It’s “a recovery for all,” unless you’re homeless.
Public Advocate Jumaane Williams told Mayor Bill de Blasio and Governor Andrew Cuomo on Monday to stop shuffling the homeless population like cattle to conceal rather than confront New York City’s housing crisis on the one-year anniversary of the creation of hotels as temporary shelters.
On July 26, homeless individuals, elected officials, and human rights advocates took the mayor and governor to task for the continued removal of unhoused hotel residents to “dangerous” congregate shelters on the anniversary they were originally transported.
They are demanding the expedited implementation of Intro. 146-C as well as further action to address homelessness by providing permanent housing.
Forcing those using New York hotels as temporary lodgings out of the homes they have known for the past year has left many Manhattanites shocked and disgusted at top city officials for signing off on the convoy of busses that load up human beings in order to pave the way for tourists.
But advocates say some unhoused folks are returning to life on the streets rather than resorting to once again calling shelters their homes.
“Being in the hotels gave us a sense of hope, it gave us a sense of safety and security, and where we became stabilized and able to think things like: ‘I have been here for 3 months, maybe I can get a job now.’ We have seen the transformation in a couple of months, this is a great model, but we know that congregate shelters are unsafe physically, but they are also unsafe for the mental and emotional impact it can have on a person. I would rather sleep in the safety of the streets than in the unsafety [sic] of a congregate shelter,” Shams DaBaron, a hotel resident, said at a rally he helped organize outside the Lucerne Hotel on 201 West 79th Street.
Known as the homeless hero, DaBaron is pushing back against what he feels to be dangerous procedures by piling a largely unvaccinated population into cramped and unsanitary conditions. Not only that, but he also says that shelters are rife with violence and theft, leaving many unwilling to stay.
Williams echoed those sentiments along with state Senator Brian Kavanagh, Manhattan District Attorney candidate Alvin Bragg, and others who lent their voices on Monday.
“We are here one year later, on the anniversary of when men were moved from congregate shelters to the Lucerne to save their lives.
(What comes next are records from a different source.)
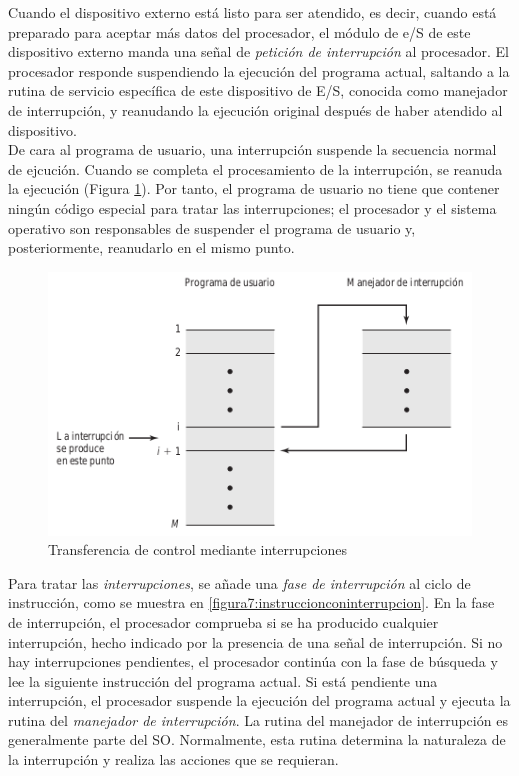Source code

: \documentclass{article}
\begin{document}
					
					Cuando el dispositivo externo está listo para ser atendido, es decir, cuando está preparado para aceptar más datos del procesador, el módulo de e/S de este dispositivo externo manda una señal de \textit{petición de interrupción} al procesador. El procesador responde suspendiendo la ejecución del programa actual, saltando a la rutina de servicio específica de este dispositivo de E/S, conocida como manejador de interrupción, y reanudando la ejecución original después de haber atendido al dispositivo. \\
					
					De cara al programa de usuario, una interrupción suspende la secuencia normal de ejcución. Cuando se completa el procesamiento de la interrupción, se reanuda la ejecución (Figura \ref{figura6:transferenciacontrol}). Por tanto, el programa de usuario no tiene que contener ningún código especial para tratar las interrupciones; el procesador y el sistema operativo son responsables de suspender el programa de usuario y, posteriormente, reanudarlo en el mismo punto. \\
										
					\begin{figure}
					\caption{Transferencia de control mediante interrupciones}
					\label{figura6:transferenciacontrol}
					\centering
					\includegraphics[width=1\textwidth, scale=1]{figura6.png}
					\end{figure}
					
					Para tratar las \textit{interrupciones}, se añade una \textit{fase de interrupción} al ciclo de instrucción, como se muestra en \ref{figura7:instruccionconinterrupcion}. En la fase de interrupción, el procesador comprueba si se ha producido cualquier interrupción, hecho indicado por la presencia de una señal de interrupción. Si no hay interrupciones pendientes, el procesador continúa con la fase de búsqueda y lee la siguiente instrucción del programa actual. Si está pendiente una interrupción, el procesador suspende la ejecución del programa actual y ejecuta la rutina del \textit{manejador de interrupción}. La rutina del manejador de interrupción es generalmente parte del SO. Normalmente, esta rutina determina la naturaleza de la interrupción y realiza las acciones que se requieran. \\
					
\end{document}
The mayor is moving people across the city back to congregate shelters from hotels, meanwhile, the COVID cases rate is up 250% from the end of June,” Williams said, calling the city and state out for recklessly endangering the lives of New York residents like they are simply expendable castaways.
Williams calls this method of pushing out the unhoused racist, especially since he states that 90% of homeless individuals are people of color. He claims the mayor and governor are making the same past mistakes that he says they made in 2020 when handling the health and safety of New Yorkers.
“Moving people into congregate shelters right now while there is clear evidence that COVID is escalating with the new strain of the virus and there are even breakthrough infections among those who are fully vaccinated demonstrates the clear disregard for the lives of these folks. The lives of these people. We have to remind them that they are actually people, and they are residents of New York City,” Williams said. “Think about how much that uprooted your life when you just had to move. Now, imagine being homeless and on top of that being shipped back and forth as if nobody cares about what’s going on with your lives and being uprooted time and time again. This is what we are doing to our neighbors.”
This conference comes just one day after a 26-year-old woman was found dead in an East Harlem shelter, while the investigation is ongoing, for many homeless individuals and advocates, this underscores their wariness of shelters.
As the Mayor and Governor bicker amongst themselves, advocates said, they are not only ignoring the wellbeing of those uprooted but also the emerging threat of Delta variant that many feel could ravage shelter space.
Bragg also sees the issue as one of criminal justice.
“We know the intersection between race and criminal justice drives so much of our system, more than half of people leaving custody go to shelters, it is outrageous. That is something that compounds the other issues,” Bragg said, adding that the reentry into society from jail and prison terms must be addressed as well.